A smooth vector field on a manifold $M$ is a linear function $X:\mathcal{C}^{\infty}(M)\to\mathcal{C}^{\infty}(M)$ s.t. $X$ is a derivation, i.e., $\forall f,g\in\mathcal{C}^{\infty}(M)$ it holds that $X(fg)=fX(g)+X(f)g$. The set of all such functions $X$, is denoted by $\mathfrak{X}(M)$. If we equip $\mathfrak{X}(M)$ with the commutator $[X,Y] = X\circ Y - Y\circ X$ we obtain a Lie Algebra.
First of all I want to ask you if what I stated so far is correct, in order to proceed with the main question.
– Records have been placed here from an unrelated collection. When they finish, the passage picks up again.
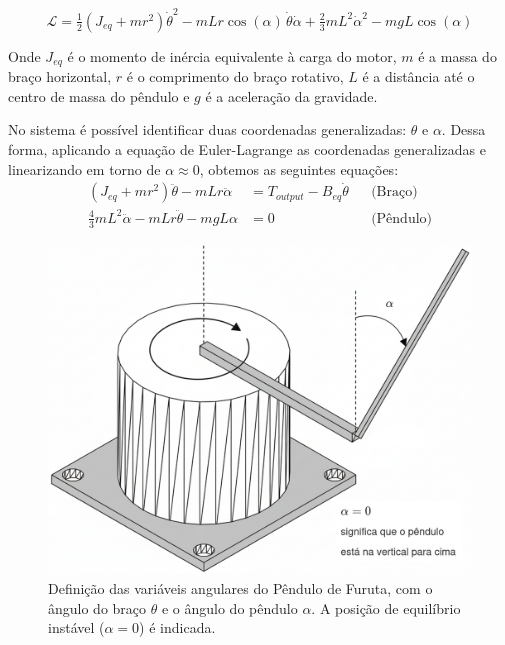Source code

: \documentclass[9pt,a4paper,twocolumn,twoside]{tau-class/tau}
\begin{document}
    \begin{equation}
    \mathcal{L} = \tfrac{1}{2}(J_{eq} + m r^2)\dot{\theta}^2
        - m L r \cos(\alpha)\,\dot{\theta}\dot{\alpha}
        + \tfrac{2}{3} m L^2 \dot{\alpha}^2
        - m g L \cos(\alpha)
    \end{equation}

    Onde $J_{eq}$ é o momento de inércia equivalente à carga do motor, $m$ é a massa do braço horizontal, $r$ é o comprimento do braço
    rotativo, $L$ é a distância até o centro de massa do pêndulo e $g$ é a aceleração da gravidade.
    
    No sistema é possível identificar
    duas coordenadas generalizadas: \(\theta\) e \(\alpha\). Dessa forma, aplicando a equação de Euler-Lagrange as coordenadas generalizadas
    e linearizando em torno de $\alpha \approx 0$, obtemos as seguintes equações: \\

    \begin{align}
    (J_{eq} + m r^2)\ddot{\theta} - m L r \ddot{\alpha} &= T_{output} - B_{eq}\dot{\theta} 
    && \text{(Braço)} \\
    \tfrac{4}{3} m L^2 \ddot{\alpha} - m L r \ddot{\theta} - m g L \alpha &= 0
    && \text{(Pêndulo)}
    \end{align}

    \begin{figure}[H]
    \centering
    \includegraphics[width=0.9\columnwidth]{figures/angulo_pendulo.png} %
    \caption{Definição das variáveis angulares do Pêndulo de Furuta, com o ângulo do braço \(\theta\) e o ângulo do pêndulo \(\alpha\). A posição de equilíbrio instável (\(\alpha=0\)) é indicada.}
    \label{fig:angulo_pendulo}
    \end{figure}
\end{document}
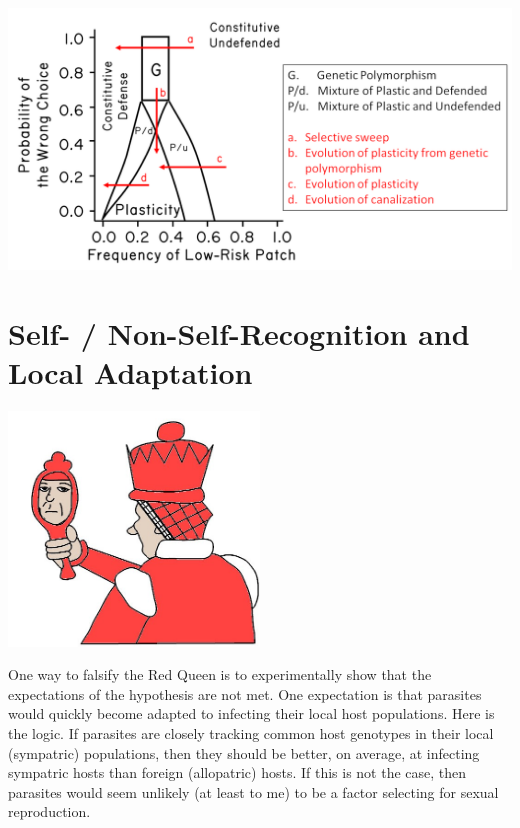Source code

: \documentclass[
  letterpaper,
]{book}
\begin{document}
\begin{tcolorbox}
\includegraphics{images/fig3-7_hr.png}

\end{tcolorbox}



\chapter{Self- / Non-Self-Recognition and Local
Adaptation}\label{self--non-self-recognition-and-local-adaptation}

\begin{center}
\includegraphics[width=0.5\textwidth,height=\textheight]{images/fig4-1.jpeg}
\end{center}

One way to falsify the Red Queen is to experimentally show that the
expectations of the hypothesis are not met. One expectation is that
parasites would quickly become adapted to infecting their local host
populations. Here is the logic. If parasites are closely tracking common
host genotypes in their local (sympatric) populations, then they should
be better, on average, at infecting sympatric hosts than foreign
(allopatric) hosts. If this is not the case, then parasites would seem
unlikely (at least to me) to be a factor selecting for sexual
reproduction.
\end{document}
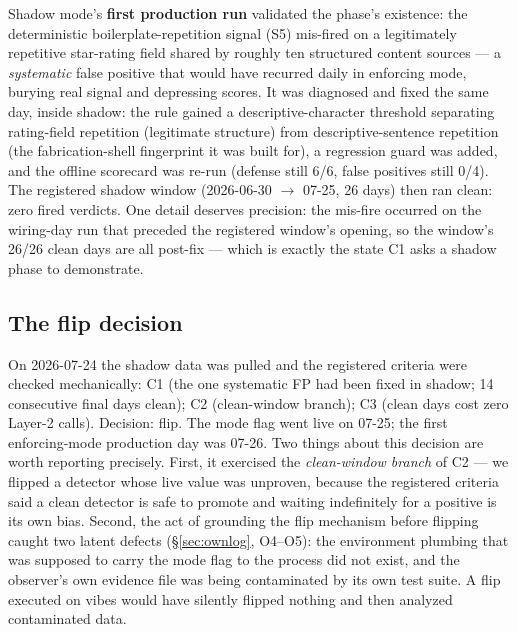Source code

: \documentclass[11pt]{article}
\begin{document}
Shadow mode's \textbf{first production run} validated the phase's
existence: the deterministic boilerplate-repetition signal (S5)
mis-fired on a legitimately repetitive star-rating field shared by
roughly ten structured content sources --- a \emph{systematic} false
positive that would have recurred daily in enforcing mode, burying real
signal and depressing scores. It was diagnosed and fixed the same day,
inside shadow: the rule gained a descriptive-character threshold
separating rating-field repetition (legitimate structure) from
descriptive-sentence repetition (the fabrication-shell fingerprint it
was built for), a regression guard was added, and the offline scorecard
was re-run (defense still 6/6, false positives still 0/4). The
registered shadow window (2026-06-30 $\rightarrow$ 07-25, 26 days) then
ran clean: zero fired verdicts. One detail deserves precision: the
mis-fire occurred on the wiring-day run that preceded the registered
window's opening, so the window's 26/26 clean days are all
post-fix --- which is exactly the state C1 asks a shadow phase to
demonstrate.

\subsection{The flip decision}
\label{sec:flip}

On 2026-07-24 the shadow data was pulled and the registered criteria
were checked mechanically: C1 \checkmark{} (the one systematic FP had
been fixed in shadow; 14 consecutive final days clean); C2 \checkmark{}
(clean-window branch); C3 \checkmark{} (clean days cost zero Layer-2
calls). Decision: flip. The mode flag went live on 07-25; the first
enforcing-mode production day was 07-26. Two things about this decision
are worth reporting precisely. First, it exercised the
\emph{clean-window branch} of C2 --- we flipped a detector whose live
value was unproven, because the registered criteria said a clean
detector is safe to promote and waiting indefinitely for a positive is
its own bias. Second, the act of grounding the flip mechanism before
flipping caught two latent defects (\S\ref{sec:ownlog}, O4--O5): the
environment plumbing that was supposed to carry the mode flag to the
process did not exist, and the observer's own evidence file was being
contaminated by its own test suite. A flip executed on vibes would have
silently flipped nothing and then analyzed contaminated data.
\end{document}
Given a Lie group $G$, we define the following Lie Subalgebra of $\mathfrak{X}(M)$, called the Lie algebra of left-invariant vector fields over $G$:
$\operatorname{Lie}(G):=\{X\in\mathfrak{X}(G) : \forall g\in G, \,\,\,d(L_g)X=X\}$
where $L_g:G\to G$ associate to each $g'\in G$ $L_g(g')=gg'$. Now I have some trouble understanding the condition $d(L_g)X=X$. From what I thought, given a function $f:G\to \mathbb{R}$ the differential of $f$ gives the following: $df(X)=X(f)$. But now we are differentiating $L_g$ which is not a real valued function, so I don’t understand the meaning of the condition $d(L_g)X=X$. Since what I wrote about the differential can’t hold, what does $d(L_g)$ mean?
I know this might be a really naive question, but I’m new to these topics. Any help is very much appreciated. Thank you, guys.
Suppose $f:M\to N$ is a smooth map between smooth manifolds. This gives us the tangent map between tangent bundles $Tf:TM\to TN$. At a fiberwise level this restricts, for each $x\in M$, to a map $Tf_x:T_xM\to T_{f(x)}N$. The notation is far from standardizes; although I prefer $Tf$ and $Tf_x$ (or $T_xf$), other notations include $df$ and $df_x$ (or $d_xf$ or $df(x)$), or $Df$ and $Df_x$ (or $D_xf$ or $Df(x)$), or $\phi_*$ and $\phi_{*,x}$ etc. Basically, anything which reminds you of a derivative. Names for this include ‘tangent map’ (which is the one I prefer), or ‘differential’, or ‘pushforward’.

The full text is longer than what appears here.